**Provided records**
•••

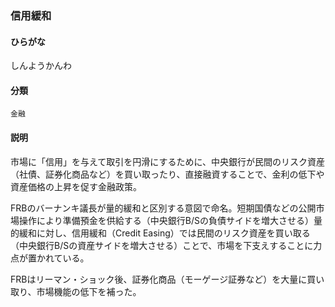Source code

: <div style="display:none;">

## [あ行](securities-terms?id=あ行)
## [か行](securities-terms?id=か行)
## [さ行](securities-terms?id=さ行)

</div>

### 信用緩和

#### ひらがな

しんようかんわ

#### 分類

`金融`

#### 説明

市場に「信用」を与えて取引を円滑にするために、中央銀行が民間のリスク資産（社債、証券化商品など）を買い取ったり、直接融資することで、金利の低下や資産価格の上昇を促す金融政策。
 
FRBのバーナンキ議長が量的緩和と区別する意図で命名。短期国債などの公開市場操作により準備預金を供給する（中央銀行B/Sの負債サイドを増大させる）量的緩和に対し、信用緩和（Credit Easing）では民間のリスク資産を買い取る（中央銀行B/Sの資産サイドを増大させる）ことで、市場を下支えすることに力点が置かれている。
 
FRBはリーマン・ショック後、証券化商品（モーゲージ証券など）を大量に買い取り、市場機能の低下を補った。

<div style="display:none;">

## [た行](securities-terms?id=た行)
## [な行](securities-terms?id=な行)
## [は行](securities-terms?id=は行)
## [ま行](securities-terms?id=ま行)
## [や行](securities-terms?id=や行)
## [ら行](securities-terms?id=ら行)
## [わ行](securities-terms?id=わ行)
## [英数字・記号](securities-terms?id=英数字・記号)

</div>

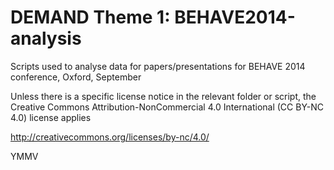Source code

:DEMAND Theme 1: BEHAVE2014-analysis
==================

Scripts used to analyse data for papers/presentations for BEHAVE 2014 conference, Oxford, September

Unless there is a specific license notice in the relevant folder or script, the Creative Commons Attribution-NonCommercial 4.0 International (CC BY-NC 4.0) license applies

http://creativecommons.org/licenses/by-nc/4.0/

YMMV
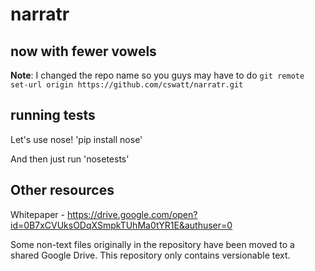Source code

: # narratr
## now with fewer vowels

**Note**: I changed the repo name so you guys may have to do `git remote set-url origin https://github.com/cswatt/narratr.git`

## running tests
Let's use nose!
'pip install nose'

And then just run 'nosetests'

## Other resources
Whitepaper - https://drive.google.com/open?id=0B7xCVUksODqXSmpkTUhMa0tYR1E&authuser=0

Some non-text files originally in the repository have been moved to a shared Google Drive. This repository only contains versionable text.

•••

**What the task asks**
Reprint the whole listing verbatim except for the pictures.

**Reply to the exercise**
Source code

: <div style="display:none;">

## [あ行](securities-terms?id=あ行)
## [か行](securities-terms?id=か行)
## [さ行](securities-terms?id=さ行)

</div>

### 信用緩和

#### ひらがな

しんようかんわ

#### 分類

`金融`

#### 説明

市場に「信用」を与えて取引を円滑にするために、中央銀行が民間のリスク資産（社債、証券化商品など）を買い取ったり、直接融資することで、金利の低下や資産価格の上昇を促す金融政策。
 
FRBのバーナンキ議長が量的緩和と区別する意図で命名。短期国債などの公開市場操作により準備預金を供給する（中央銀行B/Sの負債サイドを増大させる）量的緩和に対し、信用緩和（Credit Easing）では民間のリスク資産を買い取る（中央銀行B/Sの資産サイドを増大させる）ことで、市場を下支えすることに力点が置かれている。
 
FRBはリーマン・ショック後、証券化商品（モーゲージ証券など）を大量に買い取り、市場機能の低下を補った。

<div style="display:none;">

## [た行](securities-terms?id=た行)
## [な行](securities-terms?id=な行)
## [は行](securities-terms?id=は行)
## [ま行](securities-terms?id=ま行)
## [や行](securities-terms?id=や行)
## [ら行](securities-terms?id=ら行)
## [わ行](securities-terms?id=わ行)
## [英数字・記号](securities-terms?id=英数字・記号)

</div>

Source code

:DEMAND Theme 1: BEHAVE2014-analysis
==================

Scripts used to analyse data for papers/presentations for BEHAVE 2014 conference, Oxford, September

Unless there is a specific license notice in the relevant folder or script, the Creative Commons Attribution-NonCommercial 4.0 International (CC BY-NC 4.0) license applies

http://creativecommons.org/licenses/by-nc/4.0/

YMMV
Source code

: # narratr
## now with fewer vowels

**Note**: I changed the repo name so you guys may have to do `git remote set-url origin https://github.com/cswatt/narratr.git`

## running tests
Let's use nose!
'pip install nose'

And then just run 'nosetests'

## Other resources
Whitepaper - https://drive.google.com/open?id=0B7xCVUksODqXSmpkTUhMa0tYR1E&authuser=0

Some non-text files originally in the repository have been moved to a shared Google Drive. This repository only contains versionable text.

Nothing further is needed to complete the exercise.